Posted in américa, arte, ¡qué Arte!, cuba, debate, Euskalherria, internet, LaHabana, Memorias, noticias, Opinión with tags , , , , , , on septiembre 15, 2010 by el taburete

Nueve cabezas de turco pasarán cinco días incomunicadas y serán encerradas para satisfacer las necesidades propagandísticas de un Gobierno acorralado

Análisis | Iñaki IRIONDO tomado de GARA.net

Mejor hubiera sido equivocarse, pero la mentalidad represiva es predecible y el pasado jueves quedó escrita en estas páginas la posibilidad de una próxima redada. Aquí está. Nueve independentistas que no se escondían. El Gobierno español juega con las vidas de las personas de manera cruel. Para él no son más que fichas de un tablero macabro.
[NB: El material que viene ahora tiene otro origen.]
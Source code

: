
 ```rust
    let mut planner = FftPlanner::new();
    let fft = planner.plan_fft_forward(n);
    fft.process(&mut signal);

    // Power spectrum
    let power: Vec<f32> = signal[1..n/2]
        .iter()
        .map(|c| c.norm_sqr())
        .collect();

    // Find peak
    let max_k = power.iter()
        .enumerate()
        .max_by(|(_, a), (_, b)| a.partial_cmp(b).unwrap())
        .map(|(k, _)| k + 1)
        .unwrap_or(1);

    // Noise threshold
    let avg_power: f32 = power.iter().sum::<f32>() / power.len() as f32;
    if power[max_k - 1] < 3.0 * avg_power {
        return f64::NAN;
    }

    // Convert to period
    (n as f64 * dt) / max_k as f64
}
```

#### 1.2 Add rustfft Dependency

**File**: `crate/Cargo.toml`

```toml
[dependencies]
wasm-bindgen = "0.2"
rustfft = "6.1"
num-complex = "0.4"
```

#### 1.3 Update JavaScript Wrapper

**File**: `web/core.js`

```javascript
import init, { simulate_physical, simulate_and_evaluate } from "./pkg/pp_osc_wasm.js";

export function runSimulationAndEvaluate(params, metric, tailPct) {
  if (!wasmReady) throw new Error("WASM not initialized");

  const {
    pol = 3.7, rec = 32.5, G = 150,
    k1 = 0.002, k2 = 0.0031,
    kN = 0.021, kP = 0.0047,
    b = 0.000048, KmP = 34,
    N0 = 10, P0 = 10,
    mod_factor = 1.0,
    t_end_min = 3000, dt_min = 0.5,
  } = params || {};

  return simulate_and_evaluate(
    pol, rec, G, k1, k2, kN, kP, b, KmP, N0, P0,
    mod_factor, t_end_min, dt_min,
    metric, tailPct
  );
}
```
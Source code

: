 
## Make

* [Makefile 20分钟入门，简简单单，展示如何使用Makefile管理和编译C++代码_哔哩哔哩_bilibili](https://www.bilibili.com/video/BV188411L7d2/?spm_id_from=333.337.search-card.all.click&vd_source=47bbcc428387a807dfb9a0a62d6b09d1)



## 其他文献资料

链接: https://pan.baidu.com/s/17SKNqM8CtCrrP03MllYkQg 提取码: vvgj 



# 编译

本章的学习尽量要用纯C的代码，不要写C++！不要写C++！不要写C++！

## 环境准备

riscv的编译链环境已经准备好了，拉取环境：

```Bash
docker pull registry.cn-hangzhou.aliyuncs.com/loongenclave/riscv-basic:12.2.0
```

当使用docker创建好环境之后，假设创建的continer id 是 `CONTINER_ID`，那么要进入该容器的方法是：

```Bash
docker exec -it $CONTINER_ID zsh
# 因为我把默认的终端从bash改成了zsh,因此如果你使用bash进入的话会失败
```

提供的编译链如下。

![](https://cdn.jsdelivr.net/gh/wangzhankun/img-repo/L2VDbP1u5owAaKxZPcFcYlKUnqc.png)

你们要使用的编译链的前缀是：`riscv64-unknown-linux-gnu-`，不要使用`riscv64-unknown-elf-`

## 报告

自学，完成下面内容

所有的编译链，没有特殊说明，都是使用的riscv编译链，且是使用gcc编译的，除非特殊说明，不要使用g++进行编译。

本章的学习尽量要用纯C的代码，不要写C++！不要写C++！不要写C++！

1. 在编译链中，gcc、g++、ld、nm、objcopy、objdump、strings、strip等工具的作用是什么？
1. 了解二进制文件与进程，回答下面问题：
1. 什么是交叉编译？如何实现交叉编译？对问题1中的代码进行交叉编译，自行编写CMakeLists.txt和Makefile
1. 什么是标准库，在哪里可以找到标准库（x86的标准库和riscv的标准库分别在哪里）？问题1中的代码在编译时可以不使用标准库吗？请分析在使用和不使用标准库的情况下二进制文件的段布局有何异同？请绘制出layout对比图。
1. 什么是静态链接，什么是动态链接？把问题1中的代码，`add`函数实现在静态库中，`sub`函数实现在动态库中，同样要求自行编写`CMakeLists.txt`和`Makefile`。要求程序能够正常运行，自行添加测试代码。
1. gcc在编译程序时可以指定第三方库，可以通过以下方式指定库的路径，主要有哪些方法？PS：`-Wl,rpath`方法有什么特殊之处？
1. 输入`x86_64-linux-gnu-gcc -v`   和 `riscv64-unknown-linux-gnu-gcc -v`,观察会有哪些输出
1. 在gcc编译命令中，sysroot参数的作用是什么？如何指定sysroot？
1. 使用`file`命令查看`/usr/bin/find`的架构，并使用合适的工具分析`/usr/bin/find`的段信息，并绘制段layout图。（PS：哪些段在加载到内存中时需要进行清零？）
Sin ni siquiera esbozar cuáles pudieran ser los delitos cometidos por los independentistas vascos detenidos ayer, el ministro español de lo que llaman Justicia, Francisco Caamaño, se apresuraba a asegurar que los arrestos demuestran que «en la lucha contra el terrorismo y la violencia no ha cambiado nada en absoluto, en contra de lo que algunos se empeñan a diario en reafirmar». El mismo mensaje fue después replicado por otros portavoces institucionales y políticos, y por sus altavoces periodísticos.

Decenas de guardias civiles conformaron los comandos desplegados sobre el terreno para una espectacular operación de propaganda armada cuyo fin es demostrar que el Gobierno de Zapatero es más duro que Harry el sucio; y que los sectores más alucinados de la ultraderecha que hablan de negociaciones están equivocados, puesto que las prácticas de Rubalcaba no tienen nada que envidiar a las de Mayor Oreja.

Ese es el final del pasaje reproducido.